[[ Data listing, beginning ]]

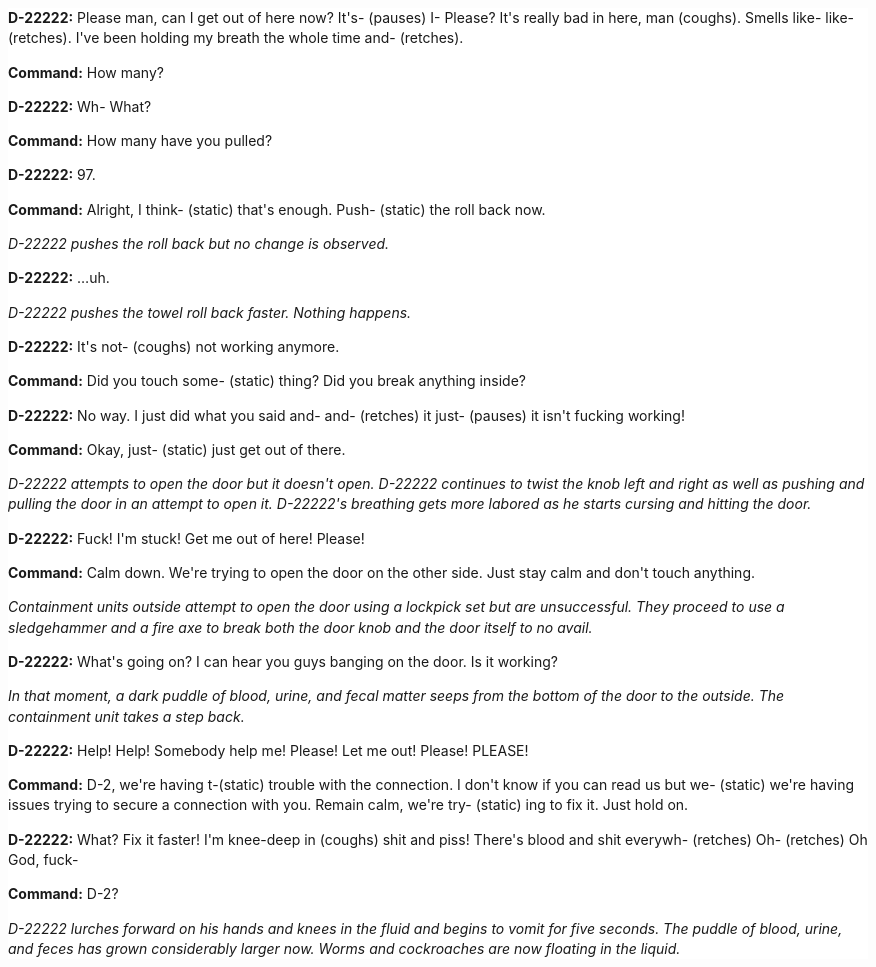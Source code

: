 **D-22222:** Please man, can I get out of here now? It's- (pauses) I- Please? It's really bad in here, man (coughs). Smells like- like- (retches). I've been holding my breath the whole time and- (retches).

**Command:** How many?

**D-22222:** Wh- What?

**Command:** How many have you pulled?

**D-22222:** 97.

**Command:** Alright, I think- (static) that's enough. Push- (static) the roll back now.

_D-22222 pushes the roll back but no change is observed._

**D-22222:** …uh.

_D-22222 pushes the towel roll back faster. Nothing happens._

**D-22222:** It's not- (coughs) not working anymore.

**Command:** Did you touch some- (static) thing? Did you break anything inside?

**D-22222:** No way. I just did what you said and- and- (retches) it just- (pauses) it isn't fucking working!

**Command:** Okay, just- (static) just get out of there.

_D-22222 attempts to open the door but it doesn't open. D-22222 continues to twist the knob left and right as well as pushing and pulling the door in an attempt to open it. D-22222's breathing gets more labored as he starts cursing and hitting the door._

**D-22222:** Fuck! I'm stuck! Get me out of here! Please!

**Command:** Calm down. We're trying to open the door on the other side. Just stay calm and don't touch anything.

_Containment units outside attempt to open the door using a lockpick set but are unsuccessful. They proceed to use a sledgehammer and a fire axe to break both the door knob and the door itself to no avail._

**D-22222:** What's going on? I can hear you guys banging on the door. Is it working?

_In that moment, a dark puddle of blood, urine, and fecal matter seeps from the bottom of the door to the outside. The containment unit takes a step back._

**D-22222:** Help! Help! Somebody help me! Please! Let me out! Please! PLEASE!

**Command:** D-2, we're having t-(static) trouble with the connection. I don't know if you can read us but we- (static) we're having issues trying to secure a connection with you. Remain calm, we're try- (static) ing to fix it. Just hold on.

**D-22222:** What? Fix it faster! I'm knee-deep in (coughs) shit and piss! There's blood and shit everywh- (retches) Oh- (retches) Oh God, fuck-

**Command:** D-2?

_D-22222 lurches forward on his hands and knees in the fluid and begins to vomit for five seconds. The puddle of blood, urine, and feces has grown considerably larger now. Worms and cockroaches are now floating in the liquid._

[[ Data listing, end ]]

# Task to carry out
Exactly as written above, print every record, and keep the pictures out.

# Worked solution
Source code

: **D-22222:** Please man, can I get out of here now? It's- (pauses) I- Please? It's really bad in here, man (coughs). Smells like- like- (retches). I've been holding my breath the whole time and- (retches).

**Command:** How many?

**D-22222:** Wh- What?

**Command:** How many have you pulled?

**D-22222:** 97.

**Command:** Alright, I think- (static) that's enough. Push- (static) the roll back now.

_D-22222 pushes the roll back but no change is observed._

**D-22222:** …uh.

_D-22222 pushes the towel roll back faster. Nothing happens._

**D-22222:** It's not- (coughs) not working anymore.

**Command:** Did you touch some- (static) thing? Did you break anything inside?

**D-22222:** No way. I just did what you said and- and- (retches) it just- (pauses) it isn't fucking working!

**Command:** Okay, just- (static) just get out of there.

_D-22222 attempts to open the door but it doesn't open. D-22222 continues to twist the knob left and right as well as pushing and pulling the door in an attempt to open it. D-22222's breathing gets more labored as he starts cursing and hitting the door._

**D-22222:** Fuck! I'm stuck! Get me out of here! Please!

**Command:** Calm down. We're trying to open the door on the other side. Just stay calm and don't touch anything.

_Containment units outside attempt to open the door using a lockpick set but are unsuccessful. They proceed to use a sledgehammer and a fire axe to break both the door knob and the door itself to no avail._

**D-22222:** What's going on? I can hear you guys banging on the door. Is it working?

_In that moment, a dark puddle of blood, urine, and fecal matter seeps from the bottom of the door to the outside. The containment unit takes a step back._

**D-22222:** Help! Help! Somebody help me! Please! Let me out! Please! PLEASE!

**Command:** D-2, we're having t-(static) trouble with the connection. I don't know if you can read us but we- (static) we're having issues trying to secure a connection with you. Remain calm, we're try- (static) ing to fix it. Just hold on.

**D-22222:** What? Fix it faster! I'm knee-deep in (coughs) shit and piss! There's blood and shit everywh- (retches) Oh- (retches) Oh God, fuck-

**Command:** D-2?

_D-22222 lurches forward on his hands and knees in the fluid and begins to vomit for five seconds. The puddle of blood, urine, and feces has grown considerably larger now. Worms and cockroaches are now floating in the liquid._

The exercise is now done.